TitreAd fines Africae Romanae. Les mondes tribaux dans les provinces maurétaniennes
Auteur(s)Christine Hamdoune
Année de publication2018
CollectionScripta antiqua
Volume111
VilleBordeaux
Isbn9782356132147
Nb de pages538
Prix30 €
Poids800
DisponibilitéÀ paraître
4ème de couvertureLes Maurétanies, Tingitane et Césarienne, tardivement intégrées dans l’Empire romain, se distinguent des autres provinces africaines par l’importance de communautés rurales sédentaires (gentes) dont le type d’organisation politico-sociale, fondée sur des liens familiaux et régie par la coutume, est reconnu par Rome.
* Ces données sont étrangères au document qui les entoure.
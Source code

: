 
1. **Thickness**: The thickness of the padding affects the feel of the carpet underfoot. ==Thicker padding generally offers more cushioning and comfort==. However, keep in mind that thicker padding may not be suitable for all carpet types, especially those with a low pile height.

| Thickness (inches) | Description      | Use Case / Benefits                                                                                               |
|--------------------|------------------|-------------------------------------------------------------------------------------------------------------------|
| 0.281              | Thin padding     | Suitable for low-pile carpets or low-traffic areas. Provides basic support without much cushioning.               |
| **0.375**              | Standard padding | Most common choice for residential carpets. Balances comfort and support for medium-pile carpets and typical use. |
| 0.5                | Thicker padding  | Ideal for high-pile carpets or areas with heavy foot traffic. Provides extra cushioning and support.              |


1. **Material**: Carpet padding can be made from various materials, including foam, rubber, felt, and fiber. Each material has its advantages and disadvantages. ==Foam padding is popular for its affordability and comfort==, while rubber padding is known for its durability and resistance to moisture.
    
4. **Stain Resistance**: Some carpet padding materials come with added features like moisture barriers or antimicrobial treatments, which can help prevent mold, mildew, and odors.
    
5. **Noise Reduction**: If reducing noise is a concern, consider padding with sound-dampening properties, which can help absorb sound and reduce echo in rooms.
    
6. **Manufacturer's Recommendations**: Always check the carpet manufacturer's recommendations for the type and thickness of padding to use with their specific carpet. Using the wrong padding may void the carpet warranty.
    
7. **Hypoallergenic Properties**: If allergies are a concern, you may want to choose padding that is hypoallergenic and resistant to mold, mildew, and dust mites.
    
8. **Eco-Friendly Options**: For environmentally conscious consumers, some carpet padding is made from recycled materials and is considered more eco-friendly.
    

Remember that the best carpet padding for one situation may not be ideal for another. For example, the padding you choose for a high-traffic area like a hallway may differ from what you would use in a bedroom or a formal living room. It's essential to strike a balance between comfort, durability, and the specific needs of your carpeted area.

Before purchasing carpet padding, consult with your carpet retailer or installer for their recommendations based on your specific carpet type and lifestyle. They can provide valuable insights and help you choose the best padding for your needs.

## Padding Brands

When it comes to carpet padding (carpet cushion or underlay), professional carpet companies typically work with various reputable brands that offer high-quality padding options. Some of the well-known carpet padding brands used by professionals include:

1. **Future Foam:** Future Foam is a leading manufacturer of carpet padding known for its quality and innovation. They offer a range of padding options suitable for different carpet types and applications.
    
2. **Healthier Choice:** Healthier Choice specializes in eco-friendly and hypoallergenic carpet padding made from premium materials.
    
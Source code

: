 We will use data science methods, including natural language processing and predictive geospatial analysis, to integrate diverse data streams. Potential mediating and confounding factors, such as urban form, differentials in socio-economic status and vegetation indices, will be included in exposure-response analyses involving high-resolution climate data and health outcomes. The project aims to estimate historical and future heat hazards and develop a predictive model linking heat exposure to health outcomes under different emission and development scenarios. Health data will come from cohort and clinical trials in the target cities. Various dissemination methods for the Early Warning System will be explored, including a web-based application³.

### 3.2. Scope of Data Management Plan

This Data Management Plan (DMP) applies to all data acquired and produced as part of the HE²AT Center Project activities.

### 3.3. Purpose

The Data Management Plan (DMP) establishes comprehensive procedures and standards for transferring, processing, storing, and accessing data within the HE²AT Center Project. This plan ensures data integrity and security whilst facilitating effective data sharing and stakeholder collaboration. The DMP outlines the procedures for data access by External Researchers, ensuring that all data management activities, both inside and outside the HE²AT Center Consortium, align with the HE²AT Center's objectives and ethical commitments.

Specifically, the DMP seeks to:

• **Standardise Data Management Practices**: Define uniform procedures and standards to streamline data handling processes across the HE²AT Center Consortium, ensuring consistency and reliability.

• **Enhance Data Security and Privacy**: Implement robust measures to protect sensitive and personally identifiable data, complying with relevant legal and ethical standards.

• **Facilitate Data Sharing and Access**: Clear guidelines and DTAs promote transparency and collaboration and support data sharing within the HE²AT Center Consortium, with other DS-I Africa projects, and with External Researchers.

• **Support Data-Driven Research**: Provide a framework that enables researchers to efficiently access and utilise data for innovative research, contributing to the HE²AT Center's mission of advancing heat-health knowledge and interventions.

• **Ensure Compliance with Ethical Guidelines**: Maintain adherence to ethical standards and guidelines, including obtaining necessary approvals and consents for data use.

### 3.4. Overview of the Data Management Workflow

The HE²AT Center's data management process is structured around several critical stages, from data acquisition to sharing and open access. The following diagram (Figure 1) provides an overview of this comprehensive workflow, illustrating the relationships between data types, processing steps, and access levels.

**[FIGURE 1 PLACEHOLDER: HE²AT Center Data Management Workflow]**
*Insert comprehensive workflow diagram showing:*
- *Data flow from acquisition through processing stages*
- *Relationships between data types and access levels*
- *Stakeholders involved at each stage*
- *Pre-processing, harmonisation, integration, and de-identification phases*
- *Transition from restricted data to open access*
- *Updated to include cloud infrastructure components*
Ces régions sont aussi les premières à sortir de l’Empire au moment de l’arrivée des Vandales, qui favorise la mise en place de royaumes maures au sein desquels s’observent des manifestations diverses du processus de construction d’identité ethnique, plus ou moins marquées par quatre siècles de relations complexes avec Rome. Cet ouvrage propose une analyse de ces relations en fonction du degré de marginalité des populations maures, de la périphérie des centres romanisés aux zones frontalières.
La réaffirmation des structures tribales pendant les “siècles obscurs” qui précèdent la conquête arabe découle en partie de la perte de confiance dans les institutions romaines des élites tribales romanisées et christianisées, à la suite de la guerre de Firmus, mais aussi de l’installation de populations maures venues du sud : toute une partie de l’Afrique est désormais tournée davantage vers les axes de circulation et d’échanges avec les zones présaharienne et saharienne.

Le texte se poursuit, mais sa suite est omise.